The AQB’s controversial bachelor’s degree requirement, which took effect on January 1, 2015, has been hotly debated by appraisers and stakeholders on both sides of the issue. Many appraisers complain of being unable to advance in the profession with no time, opportunity or resources to return to school and earn a four year degree. On the other hand, many appraisers argue the college requirement encourages professionalism.

Degree Alternatives
The AQB is proposing two alternative tracks that will allow Licensed Residential appraisers to earn a Certified Residential license without a college degree.

According to the AQB, it wants to create a “consistent, measurable method” that will ensure Certified Residential candidates have acquired analytical, mathematical, and written communication skills. The first alternative to a four-year degree is for an appraiser to pass a series of College-Level Examination Program (CLEP) exams. The specific subject areas to be covered in the CLEP exams include: (1) College Algebra, (2) College Composition, (3) Principles of Macroeconomics, (4) Principles of Microeconomics, and (5) Introductory Business Law.

The second alternative to a four-year degree is for an appraiser to pass a handful of relevant college-level courses from an accredited college, junior college, community college, or university. This would involve the completion of 15 semester hours of higher education to include the following courses:
1. English Composition (3 semester hours)
2. Economics or Finance (6 semester hours)
3. Algebra, Geometry, or higher mathematics (3 semester hours)
4. Business or Real Estate Law (3 semester hours)

No College for Licensed Residential
Included in the AQB’s proposal is the complete elimination of the 30-semester hour requirement for Licensed Residential appraisers. Under the proposed changes, Licensed Residential appraisers will no longer need any semester hours from an accredited college or university. In terms of college level courses, only 15 semester hours will be needed for an appraiser to advance to Certified Residential.

(story continues below)

(story continues)

These alternatives would essentially roll back the majority of the current education requirements, significantly reducing the amount of higher education required to be both a Licensed Residential and Certified Residential appraiser.

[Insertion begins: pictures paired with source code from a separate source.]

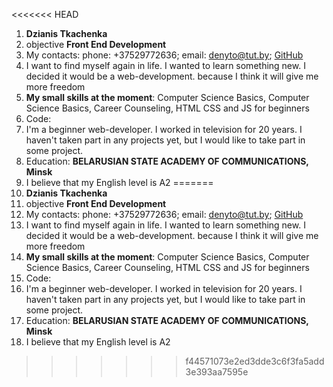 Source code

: <<<<<<< HEAD
1. **Dzianis Tkachenka**
1. objective **Front End Development**
1. My сontacts: phone: +37529772636; email: denyto@tut.by; [GitHub](https://github.com/Denyto)
1. I want to find myself again in life. I wanted to learn something new. I decided it would be a web-development. because I think it will give me more freedom
1. **My small skills at the moment**: Computer Science Basics, Computer Science Basics, Career Counseling, HTML CSS and JS for beginners
1. Code:
1. I'm a beginner web-developer. I worked in television for 20 years. I haven't taken part in any projects yet, but I would like to take part in some project.
1. Education: **BELARUSIAN STATE ACADEMY OF COMMUNICATIONS, Minsk**
1. I believe that my English level is A2
=======
1. **Dzianis Tkachenka**
1. objective **Front End Development**
1. My сontacts: phone: +37529772636; email: denyto@tut.by; [GitHub](https://github.com/Denyto)
1. I want to find myself again in life. I wanted to learn something new. I decided it would be a web-development. because I think it will give me more freedom
1. **My small skills at the moment**: Computer Science Basics, Computer Science Basics, Career Counseling, HTML CSS and JS for beginners
1. Code:
1. I'm a beginner web-developer. I worked in television for 20 years. I haven't taken part in any projects yet, but I would like to take part in some project.
1. Education: **BELARUSIAN STATE ACADEMY OF COMMUNICATIONS, Minsk**
1. I believe that my English level is A2
>>>>>>> f44571073e2ed3dde3c6f3fa5add3e393aa7595e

In its exposure draft, the AQB indicates that these proposals are in response to concerns that the bachelor’s degree requirement for Certified Residential “creates an unnecessary hurdle for many otherwise highly qualified and experienced” appraisers and discourages “motivated and skilled individuals who would like to enter the appraisal profession, but find they are not well-suited to the traditional collegiate experience.”

Experience Requirements
In addition to proposing sweeping changes to the education requirements, the AQB is also proposing significant changes to appraiser experience requirements.

The AQB acknowledges that experience requirements for all levels of appraiser credentials need some adjustment. Based on the feedback it received, the AQB writes that there is “strong support and rationale” for revising the experience requirements because of the many obstacles currently facing the old appraiser-trainee model. As the rationale behind its proposals, the AQB cites trainees being unable to “locate a supervisor or losing their supervisor during the training period,” and the fact that potential supervisors are unwilling to take on trainees for a variety of reasons, including “increased liability, a requirement by many users of appraisal services that the supervisor accompany the trainee on all inspections, the refusal of many users to accept reports signed by trainees, and a lack of economic viability due to lower appraisal fees.”

In response, the AQB is proposing (1) accepting coursework in lieu of experience for Certified Residential and Certified General credentials (not for Trainees), (2) shortening the timeframe requirements for earning the experience for all license levels, (3) changing the number of hours required for experience for all license levels, (4) allowing for the substitution of experience from other real estate professions.

First, the AQB is proposing the development of practicum coursework that could account for up to 100% of the experience requirements needed to earn a Certified Residential and Certified General credentials. For clarification purposes, the AQB is relabeling the practicum coursework concept as Practical Applications of Real Estate Appraisal, which would include classes utilizing case studies as a means of providing practical experience.

Appraisers would be able to use Practical Applications of Real Estate Appraisal courses to meet the experience requirements needed to become Certified Residential and Certified General.

(story continues below)

(story continues)

There are no proposed changes for Trainees. Despite acknowledging that “opportunities for appraisal training have significantly diminished” and that “many experienced appraisers are reluctant to train because of the costs incurred and the lack of future monetary return,” the AQB indicates that it does not intend to allow Practical Applications of Real Estate Appraisal courses to substitute for a trainee’s experience requirements, meaning that a trainee would still need to complete all of his or her hours to achieve the Licensed Residential credential.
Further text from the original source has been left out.